[Opening RECORDS FOR THE TASK section]

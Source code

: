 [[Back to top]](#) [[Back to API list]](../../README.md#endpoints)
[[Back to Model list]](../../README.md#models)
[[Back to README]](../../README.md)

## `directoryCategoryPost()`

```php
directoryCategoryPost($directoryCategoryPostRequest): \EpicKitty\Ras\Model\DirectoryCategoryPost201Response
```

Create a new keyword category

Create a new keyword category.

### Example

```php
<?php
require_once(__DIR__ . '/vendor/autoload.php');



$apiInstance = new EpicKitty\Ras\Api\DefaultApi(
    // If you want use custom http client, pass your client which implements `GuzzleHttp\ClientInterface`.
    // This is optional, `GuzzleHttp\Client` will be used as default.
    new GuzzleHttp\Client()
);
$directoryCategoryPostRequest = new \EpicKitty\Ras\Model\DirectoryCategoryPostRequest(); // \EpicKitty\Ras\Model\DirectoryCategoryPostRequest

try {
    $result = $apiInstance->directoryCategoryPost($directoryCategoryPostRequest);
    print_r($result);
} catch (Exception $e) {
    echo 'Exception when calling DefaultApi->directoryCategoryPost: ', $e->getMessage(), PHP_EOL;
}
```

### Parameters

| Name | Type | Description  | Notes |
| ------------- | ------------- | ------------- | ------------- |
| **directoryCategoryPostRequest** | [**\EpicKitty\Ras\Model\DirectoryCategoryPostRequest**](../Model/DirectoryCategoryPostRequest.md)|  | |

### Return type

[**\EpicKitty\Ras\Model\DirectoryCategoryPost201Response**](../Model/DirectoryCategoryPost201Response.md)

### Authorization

[Closing RECORDS FOR THE TASK section]

YOUR ASSIGNMENT: Please copy every line from the entries that includes the word "Model".

WRITTEN REPLY:
[[Back to Model list]](../../README.md#models)
directoryCategoryPost($directoryCategoryPostRequest): \EpicKitty\Ras\Model\DirectoryCategoryPost201Response
$directoryCategoryPostRequest = new \EpicKitty\Ras\Model\DirectoryCategoryPostRequest(); // \EpicKitty\Ras\Model\DirectoryCategoryPostRequest
| **directoryCategoryPostRequest** | [**\EpicKitty\Ras\Model\DirectoryCategoryPostRequest**](../Model/DirectoryCategoryPostRequest.md)|  | |
[**\EpicKitty\Ras\Model\DirectoryCategoryPost201Response**](../Model/DirectoryCategoryPost201Response.md)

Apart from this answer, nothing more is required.